[Exercise brief] First find the line containing "La equivalencia queda" in the data, then set it down exactly along with every line after it, through the last.

☆ ☆ ☆ ☆

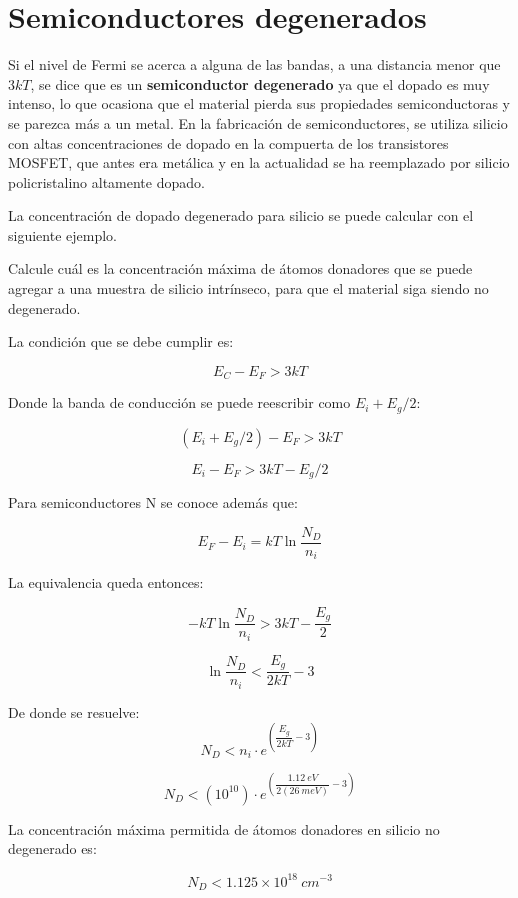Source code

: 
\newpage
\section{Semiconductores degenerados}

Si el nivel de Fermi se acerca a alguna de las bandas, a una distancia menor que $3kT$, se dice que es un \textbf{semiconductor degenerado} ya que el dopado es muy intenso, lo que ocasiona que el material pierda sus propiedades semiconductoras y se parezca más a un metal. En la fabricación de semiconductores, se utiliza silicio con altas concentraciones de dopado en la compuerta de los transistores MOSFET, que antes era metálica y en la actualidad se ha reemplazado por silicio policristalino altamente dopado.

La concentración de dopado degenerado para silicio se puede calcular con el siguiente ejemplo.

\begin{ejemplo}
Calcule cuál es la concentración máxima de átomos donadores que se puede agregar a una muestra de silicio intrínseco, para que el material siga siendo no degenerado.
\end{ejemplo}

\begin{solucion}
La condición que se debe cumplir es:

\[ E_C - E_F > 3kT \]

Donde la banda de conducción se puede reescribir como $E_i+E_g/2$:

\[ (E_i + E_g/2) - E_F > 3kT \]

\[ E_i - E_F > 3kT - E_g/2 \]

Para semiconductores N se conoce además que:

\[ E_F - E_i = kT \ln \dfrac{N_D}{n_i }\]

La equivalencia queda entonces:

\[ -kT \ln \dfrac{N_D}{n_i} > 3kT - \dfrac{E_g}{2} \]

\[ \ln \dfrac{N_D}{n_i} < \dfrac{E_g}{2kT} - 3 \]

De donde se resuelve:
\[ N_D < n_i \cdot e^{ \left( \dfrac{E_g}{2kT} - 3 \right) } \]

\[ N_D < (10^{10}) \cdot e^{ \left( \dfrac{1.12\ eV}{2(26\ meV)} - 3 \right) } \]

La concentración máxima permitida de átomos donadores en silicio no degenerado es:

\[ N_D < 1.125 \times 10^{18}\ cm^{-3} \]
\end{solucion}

☆ ☆ ☆ ☆

[Your response]
La equivalencia queda entonces:

\[ -kT \ln \dfrac{N_D}{n_i} > 3kT - \dfrac{E_g}{2} \]

\[ \ln \dfrac{N_D}{n_i} < \dfrac{E_g}{2kT} - 3 \]

De donde se resuelve:
\[ N_D < n_i \cdot e^{ \left( \dfrac{E_g}{2kT} - 3 \right) } \]

\[ N_D < (10^{10}) \cdot e^{ \left( \dfrac{1.12\ eV}{2(26\ meV)} - 3 \right) } \]

La concentración máxima permitida de átomos donadores en silicio no degenerado es:

\[ N_D < 1.125 \times 10^{18}\ cm^{-3} \]
\end{solucion}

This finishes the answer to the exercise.